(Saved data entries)
--------------------

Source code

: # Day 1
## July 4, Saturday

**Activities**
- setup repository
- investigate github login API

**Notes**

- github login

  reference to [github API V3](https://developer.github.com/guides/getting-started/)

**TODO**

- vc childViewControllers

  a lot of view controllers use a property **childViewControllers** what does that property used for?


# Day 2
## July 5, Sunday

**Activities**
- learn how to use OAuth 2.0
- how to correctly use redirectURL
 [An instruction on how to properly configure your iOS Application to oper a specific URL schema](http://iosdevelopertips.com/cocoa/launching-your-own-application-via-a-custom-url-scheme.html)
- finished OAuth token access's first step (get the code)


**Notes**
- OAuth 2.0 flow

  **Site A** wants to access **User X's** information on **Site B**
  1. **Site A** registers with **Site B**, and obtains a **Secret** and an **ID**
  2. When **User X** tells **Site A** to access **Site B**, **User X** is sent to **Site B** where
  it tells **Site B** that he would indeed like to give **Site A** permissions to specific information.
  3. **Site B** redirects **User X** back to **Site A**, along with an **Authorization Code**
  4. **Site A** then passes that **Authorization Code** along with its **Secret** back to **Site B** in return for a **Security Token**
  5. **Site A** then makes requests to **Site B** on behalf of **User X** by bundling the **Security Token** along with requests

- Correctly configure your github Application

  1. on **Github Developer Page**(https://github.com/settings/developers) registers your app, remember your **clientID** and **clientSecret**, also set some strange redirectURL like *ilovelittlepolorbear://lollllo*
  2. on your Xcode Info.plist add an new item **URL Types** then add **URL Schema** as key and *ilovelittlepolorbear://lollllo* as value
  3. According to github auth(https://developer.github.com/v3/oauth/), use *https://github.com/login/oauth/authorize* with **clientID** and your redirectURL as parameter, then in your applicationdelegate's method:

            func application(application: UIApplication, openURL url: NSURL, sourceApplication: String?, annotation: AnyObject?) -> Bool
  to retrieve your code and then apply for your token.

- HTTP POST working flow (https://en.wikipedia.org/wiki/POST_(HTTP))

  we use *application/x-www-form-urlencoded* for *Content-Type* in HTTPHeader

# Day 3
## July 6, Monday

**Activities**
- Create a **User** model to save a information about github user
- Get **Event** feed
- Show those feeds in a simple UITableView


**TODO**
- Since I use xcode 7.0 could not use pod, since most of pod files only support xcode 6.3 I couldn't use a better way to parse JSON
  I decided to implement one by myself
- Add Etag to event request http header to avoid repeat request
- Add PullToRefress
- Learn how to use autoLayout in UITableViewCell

--------------------

Above are the entries. Copy exactly the part that opens with the line containing "3. **Site B**" and closes with the line containing "- Correctly configure your github Application", and no more.

→ Solution to the problem:
  3. **Site B** redirects **User X** back to **Site A**, along with an **Authorization Code**
  4. **Site A** then passes that **Authorization Code** along with its **Secret** back to **Site B** in return for a **Security Token**
  5. **Site A** then makes requests to **Site B** on behalf of **User X** by bundling the **Security Token** along with requests

- Correctly configure your github Application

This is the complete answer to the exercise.